On 2021/7/30 下午1:58, NeilBrown wrote:
On Fri, 30 Jul 2021, Qu Wenruo wrote:
On 2021/7/30 上午10:36, NeilBrown wrote:
I've been pondering all the excellent feedback, and what I have learnt
from examining the code in btrfs, and I have developed a different
perspective.
Great! Some new developers into the btrfs realm!
:-)
Maybe "subvol" is a poor choice of name because it conjures up
connections with the Volumes in LVM, and btrfs subvols are very different
things. Btrfs subvols are really just subtrees that can be treated as a
unit for operations like "clone" or "destroy".
As such, they don't really deserve separate st_dev numbers.
Maybe the different st_dev numbers were introduced as a "cheap" way to
extend to size of the inode-number space. Like many "cheap" things, it
has hidden costs.
Maybe objects in different subvols should still be given different inode
numbers. This would be problematic on 32bit systems, but much less so on
64bit systems.
The patch below, which is just a proof-of-concept, changes btrfs to
report a uniform st_dev, and different (64bit) st_ino in different subvols.
It has problems:
- it will break any 32bit readdir and 32bit stat. I don't know how big
a problem that is these days (ino_t in the kernel is "unsigned long",
not "unsigned long long). That surprised me).

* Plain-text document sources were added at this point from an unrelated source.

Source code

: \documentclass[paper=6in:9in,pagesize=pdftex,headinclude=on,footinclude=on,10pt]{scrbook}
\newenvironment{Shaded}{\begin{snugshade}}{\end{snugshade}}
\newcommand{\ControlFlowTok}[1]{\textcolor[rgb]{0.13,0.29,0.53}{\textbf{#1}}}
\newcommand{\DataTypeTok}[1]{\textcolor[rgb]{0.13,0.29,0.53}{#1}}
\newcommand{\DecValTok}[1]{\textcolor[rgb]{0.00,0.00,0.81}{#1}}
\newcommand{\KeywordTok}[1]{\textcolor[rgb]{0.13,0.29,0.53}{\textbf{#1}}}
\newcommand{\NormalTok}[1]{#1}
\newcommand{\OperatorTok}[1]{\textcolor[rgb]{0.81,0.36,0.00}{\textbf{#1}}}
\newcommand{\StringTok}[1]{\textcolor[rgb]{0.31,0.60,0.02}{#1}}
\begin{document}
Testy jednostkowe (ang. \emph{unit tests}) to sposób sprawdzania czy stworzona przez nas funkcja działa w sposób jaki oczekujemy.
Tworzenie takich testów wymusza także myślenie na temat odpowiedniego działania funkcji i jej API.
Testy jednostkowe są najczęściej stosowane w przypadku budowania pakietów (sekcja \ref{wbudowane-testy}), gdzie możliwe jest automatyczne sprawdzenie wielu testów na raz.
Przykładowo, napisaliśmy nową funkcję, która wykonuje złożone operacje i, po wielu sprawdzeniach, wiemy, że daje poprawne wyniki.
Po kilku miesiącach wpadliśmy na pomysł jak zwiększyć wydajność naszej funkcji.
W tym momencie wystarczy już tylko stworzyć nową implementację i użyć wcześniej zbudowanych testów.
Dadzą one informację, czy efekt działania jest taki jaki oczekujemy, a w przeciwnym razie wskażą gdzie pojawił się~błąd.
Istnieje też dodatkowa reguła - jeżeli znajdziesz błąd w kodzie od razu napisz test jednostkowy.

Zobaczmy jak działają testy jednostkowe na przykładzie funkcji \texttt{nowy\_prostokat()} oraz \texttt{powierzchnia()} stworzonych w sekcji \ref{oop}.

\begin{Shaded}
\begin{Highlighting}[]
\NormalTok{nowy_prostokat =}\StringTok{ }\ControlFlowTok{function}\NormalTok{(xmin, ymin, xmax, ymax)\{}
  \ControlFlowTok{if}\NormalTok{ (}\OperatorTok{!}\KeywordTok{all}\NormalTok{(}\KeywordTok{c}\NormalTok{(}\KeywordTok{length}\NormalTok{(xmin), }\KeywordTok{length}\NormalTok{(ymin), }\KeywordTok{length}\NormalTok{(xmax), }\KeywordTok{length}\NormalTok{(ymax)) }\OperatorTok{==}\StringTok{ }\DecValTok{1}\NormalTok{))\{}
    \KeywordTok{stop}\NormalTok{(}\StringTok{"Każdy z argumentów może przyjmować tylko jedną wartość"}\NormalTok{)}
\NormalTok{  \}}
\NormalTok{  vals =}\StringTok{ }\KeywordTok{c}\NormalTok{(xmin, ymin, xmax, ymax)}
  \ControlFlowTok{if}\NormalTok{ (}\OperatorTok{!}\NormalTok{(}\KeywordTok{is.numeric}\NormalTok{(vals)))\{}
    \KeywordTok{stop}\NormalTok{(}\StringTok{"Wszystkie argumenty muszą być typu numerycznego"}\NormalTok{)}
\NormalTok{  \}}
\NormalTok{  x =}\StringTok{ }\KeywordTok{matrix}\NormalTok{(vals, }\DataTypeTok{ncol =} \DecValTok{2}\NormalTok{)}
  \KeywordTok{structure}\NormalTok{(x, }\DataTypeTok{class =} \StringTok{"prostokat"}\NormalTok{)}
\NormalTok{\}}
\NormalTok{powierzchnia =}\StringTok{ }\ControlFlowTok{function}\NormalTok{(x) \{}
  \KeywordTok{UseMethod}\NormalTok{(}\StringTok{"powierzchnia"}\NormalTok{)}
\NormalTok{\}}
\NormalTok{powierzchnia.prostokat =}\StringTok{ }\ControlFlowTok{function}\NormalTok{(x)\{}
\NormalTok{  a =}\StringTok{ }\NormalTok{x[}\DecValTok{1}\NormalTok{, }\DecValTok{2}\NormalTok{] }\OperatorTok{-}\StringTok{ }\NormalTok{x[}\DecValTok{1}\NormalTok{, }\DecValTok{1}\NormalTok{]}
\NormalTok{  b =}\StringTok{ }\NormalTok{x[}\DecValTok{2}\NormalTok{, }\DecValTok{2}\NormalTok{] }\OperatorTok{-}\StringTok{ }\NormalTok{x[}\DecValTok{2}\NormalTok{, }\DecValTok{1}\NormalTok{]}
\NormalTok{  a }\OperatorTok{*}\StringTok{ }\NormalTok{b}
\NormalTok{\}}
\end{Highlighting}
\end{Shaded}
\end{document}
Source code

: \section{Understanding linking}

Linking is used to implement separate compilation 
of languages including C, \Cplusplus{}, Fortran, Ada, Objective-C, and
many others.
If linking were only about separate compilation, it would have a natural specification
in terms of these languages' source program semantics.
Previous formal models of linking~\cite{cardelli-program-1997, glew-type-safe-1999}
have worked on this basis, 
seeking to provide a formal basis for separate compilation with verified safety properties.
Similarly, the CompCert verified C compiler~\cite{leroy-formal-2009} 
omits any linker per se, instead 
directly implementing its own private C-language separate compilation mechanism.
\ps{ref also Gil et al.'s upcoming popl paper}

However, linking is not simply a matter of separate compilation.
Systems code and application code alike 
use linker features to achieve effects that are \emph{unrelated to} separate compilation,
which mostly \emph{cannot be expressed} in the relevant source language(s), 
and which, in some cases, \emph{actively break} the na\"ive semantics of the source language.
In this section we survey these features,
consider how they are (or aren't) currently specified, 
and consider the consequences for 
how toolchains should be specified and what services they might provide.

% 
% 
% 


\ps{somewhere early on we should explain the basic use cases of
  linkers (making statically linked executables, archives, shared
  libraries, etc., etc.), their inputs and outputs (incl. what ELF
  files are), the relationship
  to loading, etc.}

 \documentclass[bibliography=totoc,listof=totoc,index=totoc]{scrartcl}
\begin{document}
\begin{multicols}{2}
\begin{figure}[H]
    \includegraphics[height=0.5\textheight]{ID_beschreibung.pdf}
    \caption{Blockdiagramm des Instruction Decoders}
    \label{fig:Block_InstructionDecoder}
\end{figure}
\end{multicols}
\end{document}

- It might break some user-space expectations. One thing I have learnt
is not to make any assumption about what other people might expect.
Wouldn't any filesystem boundary check fail to stop at subvolume boundary?
You mean like "du -x"?? Yes. You would lose the misleading illusion
that there are multiple filesystems. That is one user-expectation that
would need to be addressed before people opt-in
OK, forgot it's an opt-in feature, then it's less an impact.
But it can still sometimes be problematic.
E.g. if the user want to put some git code into one subvolume, while
export another subvolume through NFS.
Then the user has to opt-in, affecting the git subvolume to lose the
ability to determine subvolume boundary, right?
This is more concerning as most btrfs users won't want to explicitly
prepare another different btrfs.
Then it will go through the full btrfs subvolumes/snapshots, which can
be super slow.
However, it would be quite easy to make this opt-in (or opt-out) with a
mount option, so that people who need the current inode numbers and will
accept the current breakage can keep working.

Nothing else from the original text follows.